CosmoCoffee

Authors:  Eric V. Linder, Ramon Miquel 
Abstract:  Interpretation of cosmological data to determine the number and values of
parameters describing the universe must not rely solely on statistics but
involve physical insight. Statistical techniques such as "model selection" or
"integrated survey optimization" blindly apply Occam's Razor  this can lead to
painful results. We emphasize that the sensitivity to prior probabilities and
to the number of models compared can lead to "prior selection" rather than
robust model selection. A concrete example demonstrates that Information
Criteria can in fact misinform over a large region of parameter space. 

[PDF]
[PS] [BibTex] [Bookmark]

View previous topic :: View next topic 
Author 
Message 
John Peacock
Joined: 02 Mar 2007 Posts: 3 Affiliation: University of Edinburgh

Posted: May 09 2007 


Moncy Vilavinal John wrote:
Quote: 
As I understand, the authors and also Peacock are worried about whether a competing model in a model comparison can get undue advantage by picking a suitable prior for some new parameter. But this anxiety is unfounded and can be dispelled once we recognize that Bayesian model comparison is not a onetime exercise. The posterior for that parameter, obtained in that analysis, must be used as prior in the future observation

I agree with this  but it's *NOT* what happens in model selection. Your original prior is never forgotten. Let's say your prior was n_{s} varies between 0 and 1000 with a uniform probability. Then you make a measurement which yields a posterior that is a Gaussian peak near n_{s}=1 with width 0.1. You might want to adopt this Gaussian as the prior for the next time you do model comparison, but the question is are you allowed to renormalise the probability under it to unity, rather than 0.0001? If you do so, then the Evidence ratio always ends up just as the likelihood ratio. This seems sensible to me, but it's not the official approach. 

Back to top 


Roberto Trotta
Joined: 27 Sep 2004 Posts: 18 Affiliation: Imperial College London

Posted: May 09 2007 


John,
I'm not sure anybody is in a position to define "an official approach". My personal point of view on this is that the prior updating business is absolutely fine for parameter inference – after all, our current knowledge becomes our starting point for the next measurement. I think nobody disputes that.
However, when we are talking about model selection I'd rather take the view that the prior ought to be motivated by theory, and hence ought not to be updated every time. This is because the point of the whole exercice is to compare models, ie theories. So you want to define your prior, ideally motivated by the theory or physical model you have in mind, and then compare it with successively improved data sets, while keeping the same prior all of the time. After all, your theory (ie, your model prior) does not change when new data come along (and if it does then it's because it has become a different theory in response to the data, and to be fair you should compare this new theory with the old one, ie do model comparison!).
In this sense you are right, that your original prior does not go away.
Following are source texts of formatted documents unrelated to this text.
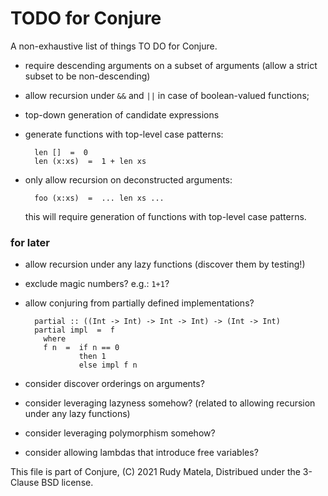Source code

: TODO for Conjure
================

A non-exhaustive list of things TO DO for Conjure.


* require descending arguments on a subset of arguments
  (allow a strict subset to be non-descending)

* allow recursion under `&&` and `||` in case of boolean-valued functions;

* top-down generation of candidate expressions

* generate functions with top-level case patterns:

        len []  =  0
        len (x:xs)  =  1 + len xs

* only allow recursion on deconstructed arguments:

        foo (x:xs)  =  ... len xs ...

  this will require generation of functions with top-level case patterns.


### for later

* allow recursion under any lazy functions (discover them by testing!)

* exclude magic numbers?  e.g.: `1+1`?

* allow conjuring from partially defined implementations?

        partial :: ((Int -> Int) -> Int -> Int) -> (Int -> Int)
        partial impl  =  f
          where
          f n  =  if n == 0
                  then 1
                  else impl f n

* consider discover orderings on arguments?

* consider leveraging lazyness somehow?
  (related to allowing recursion under any lazy functions)

* consider leveraging polymorphism somehow?

* consider allowing lambdas that introduce free variables?


This file is part of Conjure,
(C) 2021 Rudy Matela,
Distribued under the 3-Clause BSD license.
But if you do this consistently (and of course if the original prior was sensible and physically motivated), successive layers of data will shave away with Occam's razor unnecessary theories, thus leaving you in the end with the best (in terms of the data) model from the original collection you started with. 

Back to top 


John Peacock
Joined: 02 Mar 2007 Posts: 3 Affiliation: University of Edinburgh

Posted: May 10 2007 


Kate Land wrote: 
I understand the notion of updating priors, etc. But this leads to the question of what is the first ever prior that you use? ie. When you have absolutely no information whatsoever, and no theoretical ideas either. There is no suitable prior in this case!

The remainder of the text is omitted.